É vendo o que falta que se chega adiante: órgão de controle plural e democrático, tanto das atividades de juízes quanto da de promotores, e de qualquer agente público, deve ser isento o suficiente e não engessado. Daí que a oportunidade é inclusive de aproveitar para acabar com o engessamento do próprio dispositivo a respeito do corregedor no CNJ.

Ao fim e ao cabo, um cidadão de notável saber jurídico e reputação ilibada pode até ser ministro do STF (artigo 101, caput), por que não poderia essa mesma pessoa ser corregedora dos atos do Judiciário e do Ministério Público, uma vez integrante de respectivos conselhos? Qual a razão para a categorização dessas atribuições em cada um dos conselhos?

O Ministério Público, assim como o Poder Judiciário, ou qualquer atuante representante do Estado, não está imune a melhores regras de controle. Numa esfera pública, as coisas devem ser assim: controles fortalecem os seus integrantes, a falta de controle é que estimula a fragilidade da instituição.

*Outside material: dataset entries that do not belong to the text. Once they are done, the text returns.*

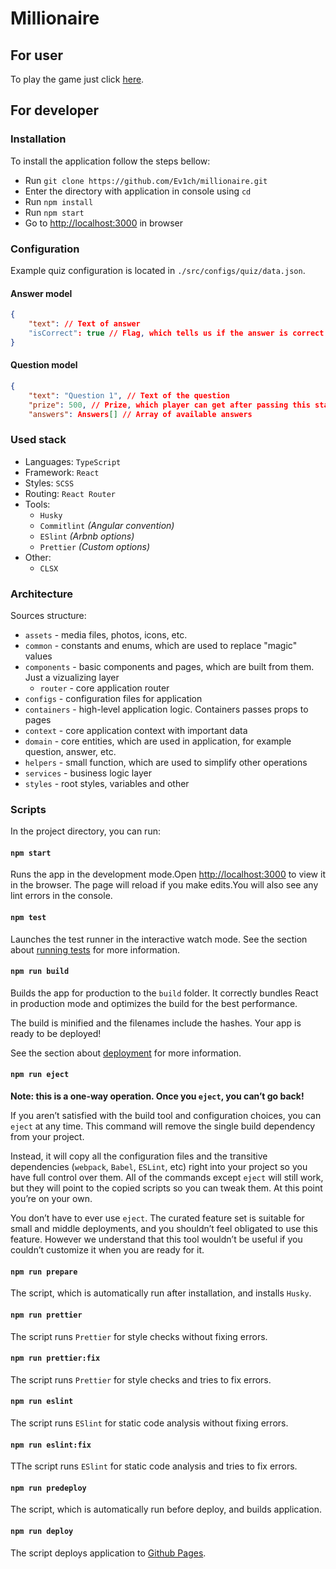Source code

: # Millionaire

## For user

To play the game just click [here](https://ev1ch.github.io/millionaire/).

## For developer

### Installation

To install the application follow the steps bellow:

-   Run `git clone https://github.com/Ev1ch/millionaire.git`
-   Enter the directory with application in console using `cd`
-   Run `npm install`
-   Run `npm start`
-   Go to [http://localhost:3000](http://localhost:3000) in browser

### Configuration

Example quiz configuration is located in `./src/configs/quiz/data.json`.

#### Answer model

```json
{
    "text": // Text of answer
    "isCorrect": true // Flag, which tells us if the answer is correct (can be skipped, if an answer is wrong)
}
```

#### Question model

```json
{
    "text": "Question 1", // Text of the question
    "prize": 500, // Prize, which player can get after passing this stage
    "answers": Answers[] // Array of available answers
```

### Used stack

-   Languages: `TypeScript`
-   Framework: `React`
-   Styles: `SCSS`
-   Routing: `React Router`
-   Tools:
    -   `Husky`
    -   `Commitlint` _(Angular convention)_
    -   `ESlint` _(Arbnb options)_
    -   `Prettier` _(Custom options)_
-   Other:
    -   `CLSX`

### Architecture

Sources structure:

-   `assets` - media files, photos, icons, etc.
-   `common` - constants and enums, which are used to replace "magic" values
-   `components` - basic components and pages, which are built from them. Just a vizualizing layer
    -   `router` - core application router
-   `configs` - configuration files for application
-   `containers` - high-level application logic. Containers passes props to pages
-   `context` - core application context with important data
-   `domain` - core entities, which are used in application, for example question, answer, etc.
-   `helpers` - small function, which are used to simplify other operations
-   `services` - business logic layer
-   `styles` - root styles, variables and other

### Scripts

In the project directory, you can run:

#### `npm start`

Runs the app in the development mode.Open [http://localhost:3000](http://localhost:3000) to view it in the browser. The page will reload if you make edits.You will also see any lint errors in the console.

#### `npm test`

Launches the test runner in the interactive watch mode. See the section about [running tests](https://facebook.github.io/create-react-app/docs/running-tests) for more information.

#### `npm run build`

Builds the app for production to the `build` folder. It correctly bundles React in production mode and optimizes the build for the best performance.

The build is minified and the filenames include the hashes. Your app is ready to be deployed!

See the section about [deployment](https://facebook.github.io/create-react-app/docs/deployment) for more information.

#### `npm run eject`

**Note: this is a one-way operation. Once you `eject`, you can’t go back!**

If you aren’t satisfied with the build tool and configuration choices, you can `eject` at any time. This command will remove the single build dependency from your project.

Instead, it will copy all the configuration files and the transitive dependencies (`webpack`, `Babel`, `ESLint`, etc) right into your project so you have full control over them. All of the commands except `eject` will still work, but they will point to the copied scripts so you can tweak them. At this point you’re on your own.

You don’t have to ever use `eject`. The curated feature set is suitable for small and middle deployments, and you shouldn’t feel obligated to use this feature. However we understand that this tool wouldn’t be useful if you couldn’t customize it when you are ready for it.

#### `npm run prepare`

The script, which is automatically run after installation, and installs `Husky`.

#### `npm run prettier`

The script runs `Prettier` for style checks without fixing errors.

#### `npm run prettier:fix`

The script runs `Prettier` for style checks and tries to fix errors.

#### `npm run eslint`

The script runs `ESlint` for static code analysis without fixing errors.

#### `npm run eslint:fix`

TThe script runs `ESlint` for static code analysis and tries to fix errors.

#### `npm run predeploy`

The script, which is automatically run before deploy, and builds application.

#### `npm run deploy`

The script deploys application to [Github Pages](https://ev1ch.github.io/millionaire/).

A proposta não fere autonomia da instituição, muito ao contrário. Não se constrói uma instituição forte, como se pretende, alijando-a de um controle plural e democrático. Não se prestigia a autonomia e independência de qualquer instituição ao se posicionar contra a melhora em regras de fiscalização do exercício dos atos dos agentes públicos que a integram. Dizer que a PEC fere a autonomia, que enfraquece a instituição, é, sim, fazer coro a um lobby que incentiva o corporativismo. Quem tem medo do controle?